Top of Material shown

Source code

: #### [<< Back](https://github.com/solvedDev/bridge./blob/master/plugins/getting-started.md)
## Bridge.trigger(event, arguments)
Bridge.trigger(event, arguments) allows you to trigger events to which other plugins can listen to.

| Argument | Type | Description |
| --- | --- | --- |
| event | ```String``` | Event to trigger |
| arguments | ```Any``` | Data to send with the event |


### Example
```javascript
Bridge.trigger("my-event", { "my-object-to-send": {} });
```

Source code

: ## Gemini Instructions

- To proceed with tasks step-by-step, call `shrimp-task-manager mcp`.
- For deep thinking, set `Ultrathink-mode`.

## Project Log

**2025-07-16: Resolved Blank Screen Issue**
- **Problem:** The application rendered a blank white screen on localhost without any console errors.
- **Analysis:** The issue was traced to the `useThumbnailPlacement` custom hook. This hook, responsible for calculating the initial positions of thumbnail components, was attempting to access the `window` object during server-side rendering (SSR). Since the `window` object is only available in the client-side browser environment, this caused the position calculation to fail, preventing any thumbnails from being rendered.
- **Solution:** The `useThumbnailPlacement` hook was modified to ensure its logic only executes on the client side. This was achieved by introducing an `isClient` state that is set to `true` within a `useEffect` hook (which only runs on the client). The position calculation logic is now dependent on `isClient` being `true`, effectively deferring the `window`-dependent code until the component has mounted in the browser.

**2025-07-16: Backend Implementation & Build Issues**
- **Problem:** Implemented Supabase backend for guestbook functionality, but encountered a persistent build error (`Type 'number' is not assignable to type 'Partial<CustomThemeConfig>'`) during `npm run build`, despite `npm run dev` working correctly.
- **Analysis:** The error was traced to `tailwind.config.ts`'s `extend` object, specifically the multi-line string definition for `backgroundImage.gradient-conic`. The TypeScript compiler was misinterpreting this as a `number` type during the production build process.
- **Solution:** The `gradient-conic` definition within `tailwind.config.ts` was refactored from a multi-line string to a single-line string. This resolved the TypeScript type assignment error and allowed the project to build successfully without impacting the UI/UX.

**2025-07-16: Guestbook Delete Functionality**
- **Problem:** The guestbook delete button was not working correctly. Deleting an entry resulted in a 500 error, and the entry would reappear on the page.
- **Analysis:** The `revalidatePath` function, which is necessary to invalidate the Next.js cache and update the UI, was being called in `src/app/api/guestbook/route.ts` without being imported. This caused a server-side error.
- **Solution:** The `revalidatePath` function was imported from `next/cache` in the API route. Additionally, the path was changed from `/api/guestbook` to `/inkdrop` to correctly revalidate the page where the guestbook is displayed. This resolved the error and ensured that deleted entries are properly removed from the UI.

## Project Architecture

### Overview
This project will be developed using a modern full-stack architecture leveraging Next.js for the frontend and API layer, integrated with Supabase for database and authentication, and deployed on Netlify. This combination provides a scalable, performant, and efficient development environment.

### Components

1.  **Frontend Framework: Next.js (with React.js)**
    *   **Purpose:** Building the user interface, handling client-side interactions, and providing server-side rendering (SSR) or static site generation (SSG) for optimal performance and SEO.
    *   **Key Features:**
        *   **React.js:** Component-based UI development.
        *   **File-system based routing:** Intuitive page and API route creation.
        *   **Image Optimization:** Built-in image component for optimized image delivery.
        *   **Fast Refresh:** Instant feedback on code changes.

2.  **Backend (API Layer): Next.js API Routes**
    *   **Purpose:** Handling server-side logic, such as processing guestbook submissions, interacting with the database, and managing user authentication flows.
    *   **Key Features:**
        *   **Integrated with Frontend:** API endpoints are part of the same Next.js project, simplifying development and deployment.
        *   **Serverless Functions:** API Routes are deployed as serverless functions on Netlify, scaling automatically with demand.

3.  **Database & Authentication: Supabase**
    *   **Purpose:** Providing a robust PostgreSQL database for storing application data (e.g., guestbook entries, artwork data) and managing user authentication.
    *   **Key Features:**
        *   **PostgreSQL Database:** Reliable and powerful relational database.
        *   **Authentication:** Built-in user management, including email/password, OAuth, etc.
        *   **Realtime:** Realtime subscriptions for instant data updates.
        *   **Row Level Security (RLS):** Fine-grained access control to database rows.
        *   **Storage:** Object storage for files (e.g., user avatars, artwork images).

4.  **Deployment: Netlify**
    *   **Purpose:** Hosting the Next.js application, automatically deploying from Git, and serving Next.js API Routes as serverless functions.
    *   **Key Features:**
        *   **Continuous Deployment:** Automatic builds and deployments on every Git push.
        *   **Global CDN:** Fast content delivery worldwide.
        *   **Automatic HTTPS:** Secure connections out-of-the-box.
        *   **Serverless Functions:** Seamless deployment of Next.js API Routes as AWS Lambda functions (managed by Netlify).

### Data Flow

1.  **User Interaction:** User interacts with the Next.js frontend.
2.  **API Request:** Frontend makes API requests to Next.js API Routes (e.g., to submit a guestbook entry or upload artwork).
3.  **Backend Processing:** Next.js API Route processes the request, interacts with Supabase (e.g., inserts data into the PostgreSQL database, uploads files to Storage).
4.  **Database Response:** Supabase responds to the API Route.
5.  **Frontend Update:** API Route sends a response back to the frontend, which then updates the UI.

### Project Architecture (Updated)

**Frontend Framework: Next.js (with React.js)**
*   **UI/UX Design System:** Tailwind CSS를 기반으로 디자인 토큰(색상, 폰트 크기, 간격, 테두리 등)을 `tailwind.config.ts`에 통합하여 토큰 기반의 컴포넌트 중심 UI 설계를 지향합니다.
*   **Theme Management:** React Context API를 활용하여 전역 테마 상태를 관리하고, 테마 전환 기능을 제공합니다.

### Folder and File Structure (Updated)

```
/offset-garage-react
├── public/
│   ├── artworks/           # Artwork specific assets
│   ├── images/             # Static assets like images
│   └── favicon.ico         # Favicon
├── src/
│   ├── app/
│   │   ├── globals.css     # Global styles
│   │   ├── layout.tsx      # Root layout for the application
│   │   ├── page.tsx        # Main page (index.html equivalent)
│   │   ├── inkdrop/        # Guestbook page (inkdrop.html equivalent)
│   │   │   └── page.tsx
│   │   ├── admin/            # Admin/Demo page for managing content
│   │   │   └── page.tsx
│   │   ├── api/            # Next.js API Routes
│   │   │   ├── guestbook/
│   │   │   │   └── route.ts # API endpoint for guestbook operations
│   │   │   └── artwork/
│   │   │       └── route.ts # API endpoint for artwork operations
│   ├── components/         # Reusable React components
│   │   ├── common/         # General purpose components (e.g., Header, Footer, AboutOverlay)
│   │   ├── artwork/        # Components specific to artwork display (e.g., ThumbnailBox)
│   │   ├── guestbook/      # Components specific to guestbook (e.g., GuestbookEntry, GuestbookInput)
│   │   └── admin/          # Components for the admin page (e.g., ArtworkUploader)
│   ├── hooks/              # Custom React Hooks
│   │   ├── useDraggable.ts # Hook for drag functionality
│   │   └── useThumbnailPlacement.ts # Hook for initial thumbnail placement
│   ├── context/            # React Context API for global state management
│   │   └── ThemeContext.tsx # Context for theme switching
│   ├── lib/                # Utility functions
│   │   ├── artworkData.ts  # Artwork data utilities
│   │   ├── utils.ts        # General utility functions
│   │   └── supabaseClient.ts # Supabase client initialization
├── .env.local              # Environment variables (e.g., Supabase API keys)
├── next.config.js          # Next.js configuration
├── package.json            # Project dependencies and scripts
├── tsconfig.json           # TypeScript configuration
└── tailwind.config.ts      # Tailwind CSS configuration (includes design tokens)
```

Bottom of Material shown

## Activity
Set down again, word for word, the stretch of records from the line with "- **Problem:** Implemented" to the line with "a server-side error.", both of those lines included.

## Answer section
- **Problem:** Implemented Supabase backend for guestbook functionality, but encountered a persistent build error (`Type 'number' is not assignable to type 'Partial<CustomThemeConfig>'`) during `npm run build`, despite `npm run dev` working correctly.
- **Analysis:** The error was traced to `tailwind.config.ts`'s `extend` object, specifically the multi-line string definition for `backgroundImage.gradient-conic`. The TypeScript compiler was misinterpreting this as a `number` type during the production build process.
- **Solution:** The `gradient-conic` definition within `tailwind.config.ts` was refactored from a multi-line string to a single-line string. This resolved the TypeScript type assignment error and allowed the project to build successfully without impacting the UI/UX.

**2025-07-16: Guestbook Delete Functionality**
- **Problem:** The guestbook delete button was not working correctly. Deleting an entry resulted in a 500 error, and the entry would reappear on the page.
- **Analysis:** The `revalidatePath` function, which is necessary to invalidate the Next.js cache and update the UI, was being called in `src/app/api/guestbook/route.ts` without being imported. This caused a server-side error.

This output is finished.